150 years ago
Thursday, July 31, 1873
HUNTINGDON & PORT LEWIS STAGE LINE: The subscribers will run a line of stages during the present season, between Huntingdon and Port Lewis in connection with the boat; leaving Huntingdon on Mondays and Thursdays at 6½ a.m. to meet the boat going downward; Tuesdays and Fridays at 5 o’clock p.m. to connect going upward. By strict attention to business and the best of horses and stages we hope to receive the patronage of the travelling public. Parties will please leave word at T.K. Milne’s. Also, our stages will always call at the hotels before leaving. All kinds of freight drawn without delay. Charges moderate. S. Percy & Co, Proprietors.
125 years ago
August 4, 1898
ORMSTOWN: The brickwork of McDougall Hall is done, and Mr. McWhinnie has the truss supports for the roof ready, so that the work is being pushed rapidly.

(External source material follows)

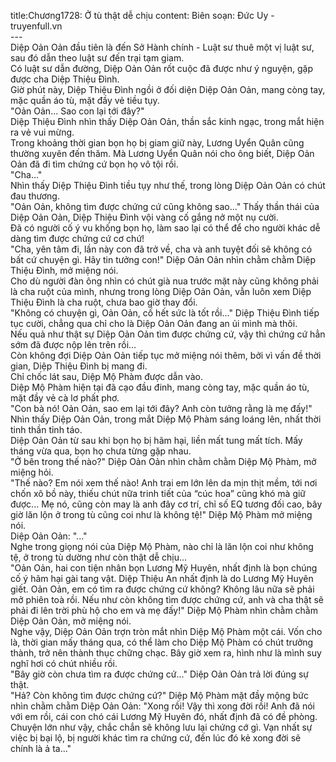 title:Chương1728: Ở tù thật dễ chịu
content:
Biên soạn: Đức Uy - truyenfull.vn<br>---<br>Diệp Oản Oản đầu tiên là đến Sở Hành chính - Luật sư thuê một vị luật sư, sau đó dẫn theo luật sư đến trại tạm giam.<br>Có luật sư dẫn đường, Diệp Oản Oản rốt cuộc đã được như ý nguyện, gặp được cha Diệp Thiệu Đình.<br>Giờ phút này, Diệp Thiệu Đình ngồi ở đối diện Diệp Oản Oản, mang còng tay, mặc quần áo tù, mặt đầy vẻ tiều tụy.<br>"Oản Oản... Sao con lại tới đây?"<br>Diệp Thiệu Đình nhìn thấy Diệp Oản Oản, thần sắc kinh ngạc, trong mắt hiện ra vẻ vui mừng.<br>Trong khoảng thời gian bọn họ bị giam giữ này, Lương Uyển Quân cũng thường xuyên đến thăm. Mà Lương Uyển Quân nói cho ông biết, Diệp Oản Oản đã đi tìm chứng cứ bọn họ vô tội rồi.<br>"Cha..."<br>Nhìn thấy Diệp Thiệu Đình tiều tụy như thế, trong lòng Diệp Oản Oản có chút đau thương.<br>"Oản Oản, không tìm được chứng cứ cũng không sao..." Thấy thần thái của Diệp Oản Oản, Diệp Thiệu Đình vội vàng cố gắng nở một nụ cười.<br>Đã có người cố ý vu khống bọn họ, làm sao lại có thể để cho người khác dễ dàng tìm được chứng cứ cơ chứ!<br>"Cha, yên tâm đi, lần này con đã trở về, cha và anh tuyệt đối sẽ không có bất cứ chuyện gì. Hãy tin tưởng con!" Diệp Oản Oản nhìn chằm chằm Diệp Thiệu Đình, mở miệng nói.<br>Cho dù người đàn ông nhìn có chút già nua trước mặt này cũng không phải là cha ruột của mình, nhưng trong lòng Diệp Oản Oản, vẫn luôn xem Diệp Thiệu Đình là cha ruột, chưa bao giờ thay đổi.<br>"Không có chuyện gì, Oản Oản, cố hết sức là tốt rồi..." Diệp Thiệu Đình tiếp tục cười, chẳng qua chỉ cho là Diệp Oản Oản đang an ủi mình mà thôi.<br>Nếu quả như thật sự Diệp Oản Oản tìm được chứng cứ, vậy thì chứng cứ hẳn sớm đã được nộp lên trên rồi…<br>Còn không đợi Diệp Oản Oản tiếp tục mở miệng nói thêm, bởi vì vấn đề thời gian, Diệp Thiệu Đình bị mang đi.<br>Chỉ chốc lát sau, Diệp Mộ Phàm được dẫn vào.<br>Diệp Mộ Phàm hiện tại đã cạo đầu đinh, mang còng tay, mặc quần áo tù, mặt đầy vẻ cà lơ phất phơ.<br>"Con bà nó! Oản Oản, sao em lại tới đây? Anh còn tưởng rằng là mẹ đấy!"<br>Nhìn thấy Diệp Oản Oản, trong mắt Diệp Mộ Phàm sáng loáng lên, nhất thời tinh thần tỉnh táo.<br>Diệp Oản Oản từ sau khi bọn họ bị hãm hại, liền mất tung mất tích. Mấy tháng vừa qua, bọn họ chưa từng gặp nhau.<br>"Ở bên trong thế nào?" Diệp Oản Oản nhìn chằm chằm Diệp Mộ Phàm, mở miệng hỏi.<br>"Thế nào? Em nói xem thế nào! Anh trai em lớn lên da mịn thịt mềm, tới nơi chốn xô bồ này, thiếu chút nữa trinh tiết của “cúc hoa” cũng khó mà giữ được... Mẹ nó, cũng còn may là anh đây cơ trí, chỉ số EQ tương đối cao, bây giờ lăn lộn ở trong tù cũng coi như là không tệ!" Diệp Mộ Phàm mở miệng nói.<br>Diệp Oản Oản: "..."<br>Nghe trong giọng nói của Diệp Mộ Phàm, nào chỉ là lăn lộn coi như không tệ, ở trong tù dường như còn thật dễ chịu...<br>"Oản Oản, hai con tiện nhân bọn Lương Mỹ Huyên, nhất định là bọn chúng cố ý hãm hại gài tang vật. Diệp Thiệu An nhất định là do Lương Mỹ Huyên giết. Oản Oản, em có tìm ra được chứng cứ không? Không lâu nữa sẽ phải mở phiên toà rồi. Nếu như còn không tìm được chứng cứ, anh và cha thật sẽ phải đi lên trời phù hộ cho em và mẹ đấy!" Diệp Mộ Phàm nhìn chằm chằm Diệp Oản Oản, mở miệng nói.<br>Nghe vậy, Diệp Oản Oản trợn tròn mắt nhìn Diệp Mộ Phàm một cái. Vốn cho là, thời gian mấy tháng qua, có thể làm cho Diệp Mộ Phàm có chút trưởng thành, trở nên thành thục chững chạc. Bây giờ xem ra, hình như là mình suy nghĩ hơi có chút nhiều rồi.<br>"Bây giờ còn chưa tìm ra được chứng cứ..." Diệp Oản Oản trả lời đúng sự thật.<br>"Hả? Còn không tìm được chứng cứ?" Diệp Mộ Phàm mặt đầy mộng bức nhìn chằm chằm Diệp Oản Oản: "Xong rồi! Vậy thì xong đời rồi! Anh đã nói với em rồi, cái con chó cái Lương Mỹ Huyên đó, nhất định đã có đề phòng. Chuyện lớn như vậy, chắc chắn sẽ không lưu lại chứng cớ gì. Vạn nhất sự việc bị bại lộ, bị người khác tìm ra chứng cứ, đến lúc đó kẻ xong đời sẽ chính là ả ta..."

VALLEYFIELD: Harvesting is well under way. Considerable quantities of both oats and barley are cut. Indications are that the crop will be up to the average, both in quality and quantity.
100 years ago
Thursday, August 9, 1923
ROUSELLES’S BAKERY: We do not believe in boasting,but let us tell you a few facts about our bread. When the Tedstone bakery was taken over by us we were baking about 1600 loaves of bread per week. Three weeks or so later we changed the recipe for bread making and each week we have increased our bread production. [Although] a bakery opened up in Saint-Anicet, a locality that we were able to supply in summer, [which] has cut off a market for 600 loaves, we are baking between 4,000 and 4,200 loaves weekly. To give one an idea of the amount of bread this is, it would equal a string of bread almost three-quarters of a mile long. As the proof of the pudding is in the eating, so it is in eating “Rousselle’s Bread.”
75 years ago
Wednesday, August 11, 1948
HUNTINGDON: A good attendance was seen at the Holstein dispersal sale held at Elm Curve Farm, owned by D.M. Foster, Huntingdon, Que., on Thursday of the past week. L.E. Franklin was the auctioneer and V.R. Bucklin, Charlotte, Vt., made the highest number of purchases totalling $3,390. The total for the sale was $10,500 with an average price per head of $320. The top-priced animal of the sale, a bull, Luxiana Keyes Dekol Rag Apple, was sold for $1,025 to V.R. Bucklin, and also the top-priced female, Elm Curve Blackbird Rag Apple, was sold for $595.
50 years ago
Wednesday, August 15, 1973
ORMSTOWN: [The] village council, plagued by problems since the suspension of their part-time police force in May, are looking for answers but are finding a solution elusive. “We realize there’s a problem and we’re trying to do something about it,” Mayor Dr. John Whitehard told three men who approached the council to discuss the matter at an August 6 meeting. Ormstown is not undergoing a crime wave but loud cars, motorcycles and rowdy groups of young people roaming the streets in the wee hours of the morning have a number of residents up in arms. “It has been a real problem this year. After the hotels close there are people drinking beer on the streets and throwing bottles until five in the morning,” a storekeeper confided to a reporter.